I love conversation during action. It irritates me when the two things are completely separated. Talk and do nothing is exactly as awful as action in silence. My favorite type of scene is having an unrelated/mundane conversation during a fight. Granted, that only works with certain kinds of stories, but it makes for a fun read. -- I've never liked intense moods. Less dialogue certainly creates that intensity, but it can also mess with pacing. Fewer panels per page and more pages for the scene can help create the right mood and pacing for an action sequence if little dialogue is used. For dialogue-heavy sequences, it's helpful to condense the conversation into fewer pages. Otherwise, I feel burnt out as a reader. (Comics that have page after page of dialogue make me start skipping through pages. The same thing happens with a silent or low dialogue fight scene that goes on too long... There is a balance to it.)

AmeliaP at 12:47AM, Oct. 29, 2017

Drawing action is a problem, mainly in Western comics due to the limited page number comparing to Eastern comics (manga, manhwa, etc.). Western comics had to adjust action in a smaller chunk suggesting an idea than showing the "step-by-step" action, common pace/rhythm in Eastern comics with their +400 pages by Tankohon. Another thing which catches my attention is their "wordy" development in Western comics. The characters talk TOO much and usually don't shut up in action scenes... To be honest, it's hard to find a good action comic since this media don't have movement through space (like animation or a movie.), and they insist not to create anticipation.Sigh. It isn't easy to deal with action in comics...

bravo1102 at 5:03PM, Oct. 28, 2017

I remember something similar from my endless literature classes in high school and college. Normal state--rising action--conflict & resolution (or not)--declining action. Very useful thing to be aware of when writing. And isn't this part of conflict resolution in interpersonal relationships seem to remember something like this from my therapy and teaching classes.
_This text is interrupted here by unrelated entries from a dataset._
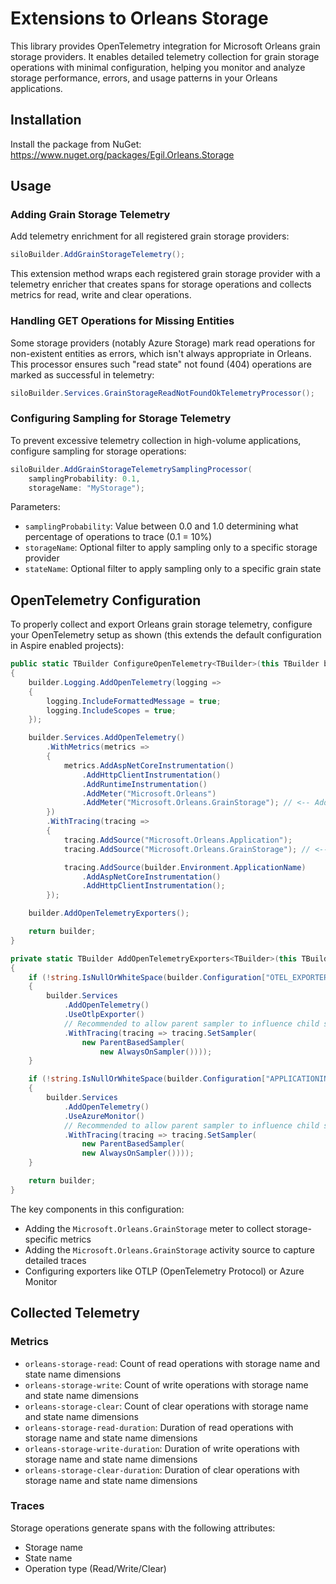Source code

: # Extensions to Orleans Storage

This library provides OpenTelemetry integration for Microsoft Orleans grain storage providers. It enables detailed telemetry collection for grain storage operations with minimal configuration, helping you monitor and analyze storage performance, errors, and usage patterns in your Orleans applications.

## Installation

Install the package from NuGet: https://www.nuget.org/packages/Egil.Orleans.Storage

## Usage

### Adding Grain Storage Telemetry

Add telemetry enrichment for all registered grain storage providers:

```csharp
siloBuilder.AddGrainStorageTelemetry();
```

This extension method wraps each registered grain storage provider with a telemetry enricher that creates spans for storage operations and collects metrics for read, write and clear operations.

### Handling GET Operations for Missing Entities

Some storage providers (notably Azure Storage) mark read operations for non-existent entities as errors, which isn't always appropriate in Orleans. This processor ensures such "read state" not found (404) operations are marked as successful in telemetry:

```csharp
siloBuilder.Services.GrainStorageReadNotFoundOkTelemetryProcessor();
```

### Configuring Sampling for Storage Telemetry

To prevent excessive telemetry collection in high-volume applications, configure sampling for storage operations:

```csharp
siloBuilder.AddGrainStorageTelemetrySamplingProcessor(
    samplingProbability: 0.1,
    storageName: "MyStorage");
```

Parameters:

- `samplingProbability`: Value between 0.0 and 1.0 determining what percentage of operations to trace (0.1 = 10%)
- `storageName`: Optional filter to apply sampling only to a specific storage provider
- `stateName`: Optional filter to apply sampling only to a specific grain state

## OpenTelemetry Configuration

To properly collect and export Orleans grain storage telemetry, configure your OpenTelemetry setup as shown (this extends the default configuration in Aspire enabled projects):

```csharp
public static TBuilder ConfigureOpenTelemetry<TBuilder>(this TBuilder builder) where TBuilder : IHostApplicationBuilder
{
    builder.Logging.AddOpenTelemetry(logging =>
    {
        logging.IncludeFormattedMessage = true;
        logging.IncludeScopes = true;
    });

    builder.Services.AddOpenTelemetry()
        .WithMetrics(metrics =>
        {
            metrics.AddAspNetCoreInstrumentation()
                .AddHttpClientInstrumentation()
                .AddRuntimeInstrumentation()
                .AddMeter("Microsoft.Orleans")
                .AddMeter("Microsoft.Orleans.GrainStorage"); // <-- Add this line to enable storage metrics
        })
        .WithTracing(tracing =>
        {
            tracing.AddSource("Microsoft.Orleans.Application");
            tracing.AddSource("Microsoft.Orleans.GrainStorage"); // <-- Add this line to enable storage tracing

            tracing.AddSource(builder.Environment.ApplicationName)
                .AddAspNetCoreInstrumentation()
                .AddHttpClientInstrumentation();
        });

    builder.AddOpenTelemetryExporters();

    return builder;
}

private static TBuilder AddOpenTelemetryExporters<TBuilder>(this TBuilder builder) where TBuilder : IHostApplicationBuilder
{
    if (!string.IsNullOrWhiteSpace(builder.Configuration["OTEL_EXPORTER_OTLP_ENDPOINT"]))
    {
        builder.Services
            .AddOpenTelemetry()
            .UseOtlpExporter()
            // Recommended to allow parent sampler to influence child spans.
            .WithTracing(tracing => tracing.SetSampler(
                new ParentBasedSampler(
                    new AlwaysOnSampler())));
    }

    if (!string.IsNullOrWhiteSpace(builder.Configuration["APPLICATIONINSIGHTS_CONNECTION_STRING"]))
    {
        builder.Services
            .AddOpenTelemetry()
            .UseAzureMonitor()
            // Recommended to allow parent sampler to influence child spans.
            .WithTracing(tracing => tracing.SetSampler(
                new ParentBasedSampler(
                new AlwaysOnSampler())));
    }

    return builder;
}
```

The key components in this configuration:
- Adding the `Microsoft.Orleans.GrainStorage` meter to collect storage-specific metrics
- Adding the `Microsoft.Orleans.GrainStorage` activity source to capture detailed traces
- Configuring exporters like OTLP (OpenTelemetry Protocol) or Azure Monitor

## Collected Telemetry

### Metrics

- `orleans-storage-read`: Count of read operations with storage name and state name dimensions
- `orleans-storage-write`: Count of write operations with storage name and state name dimensions
- `orleans-storage-clear`: Count of clear operations with storage name and state name dimensions
- `orleans-storage-read-duration`: Duration of read operations with storage name and state name dimensions
- `orleans-storage-write-duration`: Duration of write operations with storage name and state name dimensions
- `orleans-storage-clear-duration`: Duration of clear operations with storage name and state name dimensions

### Traces

Storage operations generate spans with the following attributes:

- Storage name
- State name
- Operation type (Read/Write/Clear)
mks_monsters at 1:19PM, Oct. 28, 2017

Yeah, I have noticed this flow in comics especially character driven ones.

Banes at 8:01AM, Oct. 28, 2017

Fantastic article - very true and clearly put. It really hits home! Makes me want to do better dialogue and shows how to do it too! Huzzah!
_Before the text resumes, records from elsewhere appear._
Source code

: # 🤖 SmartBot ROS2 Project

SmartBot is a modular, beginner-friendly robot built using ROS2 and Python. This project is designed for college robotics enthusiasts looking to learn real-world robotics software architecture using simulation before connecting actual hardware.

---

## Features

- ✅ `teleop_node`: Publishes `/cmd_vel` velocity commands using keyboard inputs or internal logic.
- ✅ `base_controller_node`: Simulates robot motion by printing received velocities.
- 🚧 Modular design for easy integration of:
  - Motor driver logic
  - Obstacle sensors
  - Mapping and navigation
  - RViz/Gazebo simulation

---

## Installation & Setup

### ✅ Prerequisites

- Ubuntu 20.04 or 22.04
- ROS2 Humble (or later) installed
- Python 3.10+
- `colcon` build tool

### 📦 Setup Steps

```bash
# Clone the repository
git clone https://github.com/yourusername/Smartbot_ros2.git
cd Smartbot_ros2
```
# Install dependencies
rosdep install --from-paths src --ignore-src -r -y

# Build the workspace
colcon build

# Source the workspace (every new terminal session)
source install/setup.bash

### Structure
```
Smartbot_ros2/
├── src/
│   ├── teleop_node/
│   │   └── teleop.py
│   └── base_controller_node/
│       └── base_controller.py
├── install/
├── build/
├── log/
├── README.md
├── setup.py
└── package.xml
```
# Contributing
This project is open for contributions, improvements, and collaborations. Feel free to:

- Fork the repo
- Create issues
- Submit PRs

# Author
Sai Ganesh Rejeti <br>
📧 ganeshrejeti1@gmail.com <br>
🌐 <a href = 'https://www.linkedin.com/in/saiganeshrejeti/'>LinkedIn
KimLuster at 7:32AM, Oct. 28, 2017

(looks at all my text-heavy pages) So... I've been doing action the whole time - Yaaaaayyy!! Seriously, very good and informative article!! I think I was sorta aware of these dynamics, but seeing them graphed out and explained really slams it home!!

usedbooks at 3:18AM, Oct. 28, 2017

Interesting breakdown. Keeping visuals interesting helps "calmer" scenes too. They can do something while they talk. Irl, we often have to multitask, so it's rarely "talking heads." Have characters talk while cleaning house or preparing a meal or playing video games. That also gives them an outlet for frustration when the conversation escalates.

meemjar at 1:04AM, Oct. 28, 2017

I attempt that in my own comic right here by striving to make even my talking scenes full of drama or comedy. And how ironic that you should feature a fish fight fro ASTERIX as that comic was a strong influence on my own work!